Reminder: Care for Others, Care for Ourselves: The Power and Limits of Literature and Art (NeMLA 2022)

deadline for submissions: 
September 30, 2021
full name / name of organization: 
Northeast Modern Language Association (NeMLA)
contact email: 

This CFP is for a seminar session at NeMLA 2022. The convention will take place from March 10-13, 2022 at the Baltimore Marriott Waterfront.

Care for Others, Care for Ourselves: The Power and Limits of Literature and Art

“Where does literature intersect with life - with lives - how can we contribute to an increment of justice in the world?” – Dame Marina Warner, 2001

Literature and art can prompt us to care for one another across space, time, and culture. They can challenge social structures that underpin injustices. Yet they can also represent trauma and injustice in ways that undermine care by spectacularizing, universalizing, or appropriating lived experiences. Conventions of writing, reading, and marketing can limit what stories are heard and read as worthy of care.

This session asks how literature and art that respond to injustice or trauma can enact care, and for whom: Care for victims and survivors? Care for storytellers and artists? Care for readers? Care for experiences? We are particularly interested in the relationships between form, narrative conventions, and care.

For example:

- Is it possible to promote care for lives and experiences in their singularity while remaining inside distinct genre boundaries?

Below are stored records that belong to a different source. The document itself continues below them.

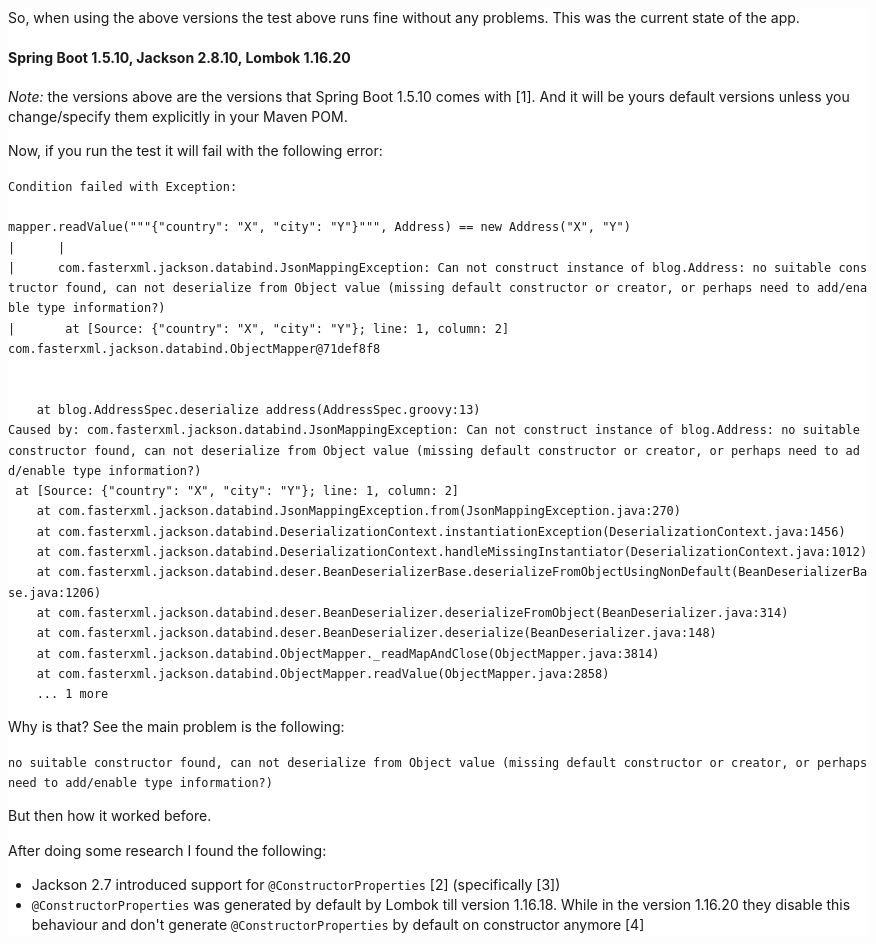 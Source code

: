 So, when using the above versions the test above runs fine without any problems. This was the current state of the app.

#### Spring Boot 1.5.10, Jackson 2.8.10, Lombok 1.16.20

*Note:* the versions above are the versions that Spring Boot 1.5.10 comes with [1]. And it will be yours default versions unless you change/specify them explicitly in your Maven POM.

Now, if you run the test it will fail with the following error:

```
Condition failed with Exception:

mapper.readValue("""{"country": "X", "city": "Y"}""", Address) == new Address("X", "Y")
|      |
|      com.fasterxml.jackson.databind.JsonMappingException: Can not construct instance of blog.Address: no suitable constructor found, can not deserialize from Object value (missing default constructor or creator, or perhaps need to add/enable type information?)
|       at [Source: {"country": "X", "city": "Y"}; line: 1, column: 2]
com.fasterxml.jackson.databind.ObjectMapper@71def8f8


	at blog.AddressSpec.deserialize address(AddressSpec.groovy:13)
Caused by: com.fasterxml.jackson.databind.JsonMappingException: Can not construct instance of blog.Address: no suitable constructor found, can not deserialize from Object value (missing default constructor or creator, or perhaps need to add/enable type information?)
 at [Source: {"country": "X", "city": "Y"}; line: 1, column: 2]
	at com.fasterxml.jackson.databind.JsonMappingException.from(JsonMappingException.java:270)
	at com.fasterxml.jackson.databind.DeserializationContext.instantiationException(DeserializationContext.java:1456)
	at com.fasterxml.jackson.databind.DeserializationContext.handleMissingInstantiator(DeserializationContext.java:1012)
	at com.fasterxml.jackson.databind.deser.BeanDeserializerBase.deserializeFromObjectUsingNonDefault(BeanDeserializerBase.java:1206)
	at com.fasterxml.jackson.databind.deser.BeanDeserializer.deserializeFromObject(BeanDeserializer.java:314)
	at com.fasterxml.jackson.databind.deser.BeanDeserializer.deserialize(BeanDeserializer.java:148)
	at com.fasterxml.jackson.databind.ObjectMapper._readMapAndClose(ObjectMapper.java:3814)
	at com.fasterxml.jackson.databind.ObjectMapper.readValue(ObjectMapper.java:2858)
	... 1 more
```

Why is that? See the main problem is the following:

```
no suitable constructor found, can not deserialize from Object value (missing default constructor or creator, or perhaps need to add/enable type information?)
```

But then how it worked before.

After doing some research I found the following:

- Jackson 2.7 introduced support for `@ConstructorProperties` [2] (specifically [3])
- `@ConstructorProperties` was generated by default by Lombok till version 1.16.18. While in the version 1.16.20 they disable this behaviour and don't generate `@ConstructorProperties` by default on constructor anymore [4]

- Is care antithetical to power structures that produce genre conventions?

- How does discomfort contribute to – or detract from – care? In what ways can texts promote forms of discomfort that push readers to expand our caring?

- How do the forms of narrative witnessing and/or conventions of testimony care for – or fail to care for – people subjected to human rights violations?

This seminar contributes to the convention theme and builds on successful seminars from the past two years about the roles played by genres, narrative conventions, and traditional and innovative literary forms in bearing witness to trauma and injustice. It explores the power of the humanities to help us understand one another’s lives and worlds and the ethical calls they make.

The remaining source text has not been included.